Pussy Riot member Nadya Tolokonnikova added to Russia’s wanted list following indiction
Pussy Riot co-founder, Nadya Tolokonnikova, has landed on Russia’s federal wanted list after being indicted following an investigation carried out by Russia’s Investigative Committee.
After being named a “foreign agent” by Russia’s Ministry of Justice in 2021, Tolokonnikova has been newly accused of violating Russia’s “foreign agent law”.
As per Billboard, she is accused of flouting Part 2 of Article 330.1 of the national criminal code. Breaking this code carries a punishment of up to two years’ prison, offences including failing to register, or failing to label social media posts correctly.

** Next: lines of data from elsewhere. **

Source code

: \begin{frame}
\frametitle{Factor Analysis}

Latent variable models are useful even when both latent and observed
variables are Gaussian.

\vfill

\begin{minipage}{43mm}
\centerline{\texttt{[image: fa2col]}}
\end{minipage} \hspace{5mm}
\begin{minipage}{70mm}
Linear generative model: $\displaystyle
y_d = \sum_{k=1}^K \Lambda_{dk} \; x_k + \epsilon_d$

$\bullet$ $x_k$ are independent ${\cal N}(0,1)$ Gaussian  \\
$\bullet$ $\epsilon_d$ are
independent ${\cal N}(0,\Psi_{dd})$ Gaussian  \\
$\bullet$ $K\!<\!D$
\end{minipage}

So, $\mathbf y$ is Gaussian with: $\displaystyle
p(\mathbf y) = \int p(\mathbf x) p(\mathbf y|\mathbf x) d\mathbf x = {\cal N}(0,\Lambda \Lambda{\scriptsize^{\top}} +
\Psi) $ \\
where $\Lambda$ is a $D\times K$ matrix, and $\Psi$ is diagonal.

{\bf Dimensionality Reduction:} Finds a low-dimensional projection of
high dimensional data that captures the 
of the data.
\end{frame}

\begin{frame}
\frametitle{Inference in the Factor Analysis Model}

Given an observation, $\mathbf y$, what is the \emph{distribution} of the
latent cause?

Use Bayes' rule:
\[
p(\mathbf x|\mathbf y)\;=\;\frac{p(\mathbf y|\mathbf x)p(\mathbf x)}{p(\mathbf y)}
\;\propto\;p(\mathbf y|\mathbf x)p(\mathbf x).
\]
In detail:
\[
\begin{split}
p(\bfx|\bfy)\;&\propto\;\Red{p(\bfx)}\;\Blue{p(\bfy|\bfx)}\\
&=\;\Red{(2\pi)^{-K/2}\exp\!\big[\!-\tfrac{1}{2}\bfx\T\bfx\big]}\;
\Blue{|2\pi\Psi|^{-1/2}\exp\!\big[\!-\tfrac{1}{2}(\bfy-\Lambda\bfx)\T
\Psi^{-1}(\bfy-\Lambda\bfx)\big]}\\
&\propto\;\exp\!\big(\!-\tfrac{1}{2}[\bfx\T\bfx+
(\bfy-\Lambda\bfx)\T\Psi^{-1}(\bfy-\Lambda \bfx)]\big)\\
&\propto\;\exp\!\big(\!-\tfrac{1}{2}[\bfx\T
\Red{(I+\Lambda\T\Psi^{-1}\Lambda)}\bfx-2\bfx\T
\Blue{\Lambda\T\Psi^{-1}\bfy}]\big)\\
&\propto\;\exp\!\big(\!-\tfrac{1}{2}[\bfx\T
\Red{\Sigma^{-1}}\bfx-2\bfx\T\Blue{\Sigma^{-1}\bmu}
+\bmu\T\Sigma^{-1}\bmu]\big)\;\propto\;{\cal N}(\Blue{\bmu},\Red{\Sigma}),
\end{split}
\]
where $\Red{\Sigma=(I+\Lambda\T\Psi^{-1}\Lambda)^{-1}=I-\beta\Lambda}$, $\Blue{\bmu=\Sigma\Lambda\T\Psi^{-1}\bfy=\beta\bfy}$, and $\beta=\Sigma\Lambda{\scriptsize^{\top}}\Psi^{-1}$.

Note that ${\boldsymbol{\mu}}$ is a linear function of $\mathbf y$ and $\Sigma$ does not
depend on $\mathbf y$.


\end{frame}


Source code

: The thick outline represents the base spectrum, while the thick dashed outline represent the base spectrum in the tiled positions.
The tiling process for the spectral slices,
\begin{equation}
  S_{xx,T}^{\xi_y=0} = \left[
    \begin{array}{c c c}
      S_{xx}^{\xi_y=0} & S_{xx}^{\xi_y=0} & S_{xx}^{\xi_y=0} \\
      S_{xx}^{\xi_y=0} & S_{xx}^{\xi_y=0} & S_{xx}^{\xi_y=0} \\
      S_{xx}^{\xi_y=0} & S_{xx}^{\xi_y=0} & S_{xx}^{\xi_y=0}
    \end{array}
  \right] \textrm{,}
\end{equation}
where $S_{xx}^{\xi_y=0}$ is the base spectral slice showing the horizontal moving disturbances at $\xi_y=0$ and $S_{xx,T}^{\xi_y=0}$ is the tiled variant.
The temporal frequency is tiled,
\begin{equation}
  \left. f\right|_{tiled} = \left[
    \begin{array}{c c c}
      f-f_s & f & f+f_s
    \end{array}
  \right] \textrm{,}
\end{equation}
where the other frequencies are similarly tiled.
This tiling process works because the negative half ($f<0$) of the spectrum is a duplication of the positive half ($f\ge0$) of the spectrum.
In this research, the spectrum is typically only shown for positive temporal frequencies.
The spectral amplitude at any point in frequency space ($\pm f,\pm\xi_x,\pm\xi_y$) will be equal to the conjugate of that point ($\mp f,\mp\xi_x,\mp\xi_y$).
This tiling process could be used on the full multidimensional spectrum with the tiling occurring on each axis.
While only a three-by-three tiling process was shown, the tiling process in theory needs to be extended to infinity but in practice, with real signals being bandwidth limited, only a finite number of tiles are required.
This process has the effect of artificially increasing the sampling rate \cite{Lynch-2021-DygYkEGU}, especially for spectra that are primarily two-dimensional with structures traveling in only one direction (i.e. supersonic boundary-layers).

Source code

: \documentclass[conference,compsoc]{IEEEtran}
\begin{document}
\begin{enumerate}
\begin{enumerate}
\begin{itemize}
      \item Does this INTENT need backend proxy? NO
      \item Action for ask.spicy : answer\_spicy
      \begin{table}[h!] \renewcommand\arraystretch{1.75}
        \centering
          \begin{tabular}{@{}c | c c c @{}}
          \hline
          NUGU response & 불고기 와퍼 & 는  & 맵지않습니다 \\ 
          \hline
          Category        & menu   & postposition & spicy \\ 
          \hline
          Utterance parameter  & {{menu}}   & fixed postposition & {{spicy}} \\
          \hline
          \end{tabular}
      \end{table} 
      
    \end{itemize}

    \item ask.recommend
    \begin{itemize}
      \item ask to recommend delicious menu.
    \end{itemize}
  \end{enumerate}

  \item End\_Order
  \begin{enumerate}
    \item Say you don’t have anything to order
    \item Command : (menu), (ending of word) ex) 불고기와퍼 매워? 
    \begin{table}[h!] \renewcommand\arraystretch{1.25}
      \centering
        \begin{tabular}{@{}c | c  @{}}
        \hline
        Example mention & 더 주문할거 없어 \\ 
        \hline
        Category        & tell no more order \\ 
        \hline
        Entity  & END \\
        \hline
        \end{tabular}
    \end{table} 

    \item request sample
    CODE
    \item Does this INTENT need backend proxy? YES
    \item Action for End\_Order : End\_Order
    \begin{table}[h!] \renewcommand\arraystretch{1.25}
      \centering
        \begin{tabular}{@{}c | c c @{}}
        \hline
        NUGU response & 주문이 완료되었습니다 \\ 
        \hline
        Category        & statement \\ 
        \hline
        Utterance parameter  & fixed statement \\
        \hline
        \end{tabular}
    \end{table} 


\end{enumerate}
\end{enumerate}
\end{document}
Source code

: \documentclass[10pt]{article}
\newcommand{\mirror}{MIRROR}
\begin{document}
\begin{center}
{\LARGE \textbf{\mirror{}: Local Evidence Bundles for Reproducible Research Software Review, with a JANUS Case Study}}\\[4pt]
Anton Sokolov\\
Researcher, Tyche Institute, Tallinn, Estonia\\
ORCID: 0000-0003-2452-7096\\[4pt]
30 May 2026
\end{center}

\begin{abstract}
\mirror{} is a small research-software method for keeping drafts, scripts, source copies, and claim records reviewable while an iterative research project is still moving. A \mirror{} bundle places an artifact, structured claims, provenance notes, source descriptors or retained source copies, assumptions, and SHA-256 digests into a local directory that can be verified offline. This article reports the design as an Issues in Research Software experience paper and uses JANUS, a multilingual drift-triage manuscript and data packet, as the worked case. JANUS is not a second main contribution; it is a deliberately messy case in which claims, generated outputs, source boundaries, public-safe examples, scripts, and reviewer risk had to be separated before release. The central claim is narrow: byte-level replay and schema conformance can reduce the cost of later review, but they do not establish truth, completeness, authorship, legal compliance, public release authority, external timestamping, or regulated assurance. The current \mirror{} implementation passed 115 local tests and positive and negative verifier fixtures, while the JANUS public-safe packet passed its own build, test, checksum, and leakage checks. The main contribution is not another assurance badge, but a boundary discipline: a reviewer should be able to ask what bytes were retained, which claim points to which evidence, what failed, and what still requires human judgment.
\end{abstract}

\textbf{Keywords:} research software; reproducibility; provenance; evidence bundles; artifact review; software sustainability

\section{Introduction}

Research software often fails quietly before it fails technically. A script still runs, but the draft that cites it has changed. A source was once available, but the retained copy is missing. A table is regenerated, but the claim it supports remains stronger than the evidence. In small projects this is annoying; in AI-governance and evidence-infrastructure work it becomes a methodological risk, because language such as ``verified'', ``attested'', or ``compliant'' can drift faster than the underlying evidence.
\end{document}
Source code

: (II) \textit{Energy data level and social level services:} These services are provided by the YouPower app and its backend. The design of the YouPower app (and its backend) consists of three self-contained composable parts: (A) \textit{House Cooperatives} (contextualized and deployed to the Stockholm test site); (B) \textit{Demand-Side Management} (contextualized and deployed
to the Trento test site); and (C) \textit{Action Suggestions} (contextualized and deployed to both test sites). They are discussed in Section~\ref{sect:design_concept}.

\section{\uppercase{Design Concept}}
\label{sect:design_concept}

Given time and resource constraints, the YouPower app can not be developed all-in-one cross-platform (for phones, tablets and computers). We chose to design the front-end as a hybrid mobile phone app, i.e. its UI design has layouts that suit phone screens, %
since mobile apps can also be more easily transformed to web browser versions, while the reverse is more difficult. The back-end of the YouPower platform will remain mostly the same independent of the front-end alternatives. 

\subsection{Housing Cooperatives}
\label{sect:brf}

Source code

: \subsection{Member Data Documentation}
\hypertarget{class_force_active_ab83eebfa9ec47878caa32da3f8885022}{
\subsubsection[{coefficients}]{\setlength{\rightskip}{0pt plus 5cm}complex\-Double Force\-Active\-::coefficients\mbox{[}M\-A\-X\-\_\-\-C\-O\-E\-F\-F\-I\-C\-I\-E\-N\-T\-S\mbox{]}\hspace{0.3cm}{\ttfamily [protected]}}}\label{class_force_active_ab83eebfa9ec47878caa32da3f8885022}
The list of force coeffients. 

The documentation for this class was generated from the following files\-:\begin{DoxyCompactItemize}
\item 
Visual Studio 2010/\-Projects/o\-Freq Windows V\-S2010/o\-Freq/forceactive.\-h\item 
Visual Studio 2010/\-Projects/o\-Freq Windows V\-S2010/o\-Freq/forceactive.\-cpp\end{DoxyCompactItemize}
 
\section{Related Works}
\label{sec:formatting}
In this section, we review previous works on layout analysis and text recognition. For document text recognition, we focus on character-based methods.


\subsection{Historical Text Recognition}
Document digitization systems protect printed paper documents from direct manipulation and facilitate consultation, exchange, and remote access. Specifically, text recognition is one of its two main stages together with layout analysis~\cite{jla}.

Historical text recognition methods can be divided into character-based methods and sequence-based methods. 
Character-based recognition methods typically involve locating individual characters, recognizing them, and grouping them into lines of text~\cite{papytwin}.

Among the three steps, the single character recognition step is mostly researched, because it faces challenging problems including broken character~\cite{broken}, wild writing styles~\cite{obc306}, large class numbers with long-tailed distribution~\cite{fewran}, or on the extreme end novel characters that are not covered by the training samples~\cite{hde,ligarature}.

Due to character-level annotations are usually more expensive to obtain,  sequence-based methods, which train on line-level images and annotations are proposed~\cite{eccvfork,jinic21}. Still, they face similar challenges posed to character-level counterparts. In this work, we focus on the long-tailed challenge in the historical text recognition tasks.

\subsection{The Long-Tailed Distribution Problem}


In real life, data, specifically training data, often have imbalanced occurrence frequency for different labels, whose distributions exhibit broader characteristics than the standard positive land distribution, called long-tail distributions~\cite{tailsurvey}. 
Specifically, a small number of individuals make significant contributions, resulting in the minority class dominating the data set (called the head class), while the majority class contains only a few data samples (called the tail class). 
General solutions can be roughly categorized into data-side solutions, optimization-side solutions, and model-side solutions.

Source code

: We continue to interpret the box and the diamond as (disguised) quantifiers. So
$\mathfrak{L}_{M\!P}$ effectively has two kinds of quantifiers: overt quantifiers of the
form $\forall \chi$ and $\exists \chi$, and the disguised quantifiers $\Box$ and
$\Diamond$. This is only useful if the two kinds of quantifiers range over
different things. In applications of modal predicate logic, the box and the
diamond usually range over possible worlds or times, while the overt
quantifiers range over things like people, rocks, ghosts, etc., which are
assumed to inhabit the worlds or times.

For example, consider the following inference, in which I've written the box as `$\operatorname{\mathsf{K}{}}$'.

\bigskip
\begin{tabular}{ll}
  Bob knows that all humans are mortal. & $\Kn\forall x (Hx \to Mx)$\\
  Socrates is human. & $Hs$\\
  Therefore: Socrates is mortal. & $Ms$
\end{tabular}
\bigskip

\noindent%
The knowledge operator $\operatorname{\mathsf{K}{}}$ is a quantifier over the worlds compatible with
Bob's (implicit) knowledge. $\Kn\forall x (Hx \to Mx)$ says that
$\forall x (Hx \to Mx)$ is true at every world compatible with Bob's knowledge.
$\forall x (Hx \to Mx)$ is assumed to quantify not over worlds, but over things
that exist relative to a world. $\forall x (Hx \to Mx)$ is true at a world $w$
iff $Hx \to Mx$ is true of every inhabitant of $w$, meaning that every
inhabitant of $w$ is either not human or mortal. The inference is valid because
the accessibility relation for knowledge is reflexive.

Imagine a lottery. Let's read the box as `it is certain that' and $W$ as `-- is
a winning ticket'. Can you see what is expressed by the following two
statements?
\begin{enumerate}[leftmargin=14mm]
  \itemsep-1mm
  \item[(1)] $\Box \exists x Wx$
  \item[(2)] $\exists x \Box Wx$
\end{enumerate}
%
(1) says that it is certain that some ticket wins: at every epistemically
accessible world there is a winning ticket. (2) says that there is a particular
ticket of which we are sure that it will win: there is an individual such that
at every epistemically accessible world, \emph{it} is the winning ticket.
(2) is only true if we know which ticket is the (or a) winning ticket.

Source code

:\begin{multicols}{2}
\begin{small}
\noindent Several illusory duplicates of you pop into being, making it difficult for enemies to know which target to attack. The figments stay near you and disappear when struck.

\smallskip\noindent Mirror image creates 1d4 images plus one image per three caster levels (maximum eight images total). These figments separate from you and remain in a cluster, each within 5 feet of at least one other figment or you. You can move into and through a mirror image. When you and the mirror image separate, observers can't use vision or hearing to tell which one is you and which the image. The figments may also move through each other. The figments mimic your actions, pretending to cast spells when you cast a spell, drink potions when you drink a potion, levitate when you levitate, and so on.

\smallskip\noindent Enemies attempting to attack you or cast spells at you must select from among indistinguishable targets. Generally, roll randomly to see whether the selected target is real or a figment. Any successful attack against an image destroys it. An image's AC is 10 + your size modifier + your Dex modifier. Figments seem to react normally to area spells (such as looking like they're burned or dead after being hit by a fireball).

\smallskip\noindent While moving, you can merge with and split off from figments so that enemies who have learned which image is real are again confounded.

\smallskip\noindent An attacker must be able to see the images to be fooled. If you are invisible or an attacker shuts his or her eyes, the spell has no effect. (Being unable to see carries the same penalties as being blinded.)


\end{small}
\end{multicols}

In 2024, she was found twice guilty of administrative offences for violating foreign agent regulations. She was also accused of distributing materials on a messaging platform without the needed “foreign agent” label.
Renewed attention landed upon the group in the last week, after they staged a protest outside of the Manhattan offices of tech company Ubiquiti on March 27th, highlighting claims that the company’s Wi-Fi equipment is being used by Russian soldiers in their ongoing war against Ukraine.
In December, the masked Russian feminist collective was labelled as an extremist organisation in Russia, with officials in the country having banned its activities.
In reaction to that update, Tolokonnikova shared a defiant statement, saying: “When I was tried for the punk prayer, facing seven years in a labour camp, I told the judge and prosecutors that I was still freer than they would ever be. Today, exiled from my own country, I still feel the same.”
Tolokonnikova’s latest focus has been on Russia’s return to the Venice Biennale, one of the oldest cultural institutions in Europe. She recently penned an open letter online that reads, “Accommodating official state representation while curating ‘dissent’ risks turning the latter into a performative gesture and virtue-signalling rather than a position.”
Tolokonnikova’s latest indictment comes as no shock to the group; a rep shared a statement for Billboard, promising that this update “will not stop her from protesting Russia’s return to Venice Biennale”.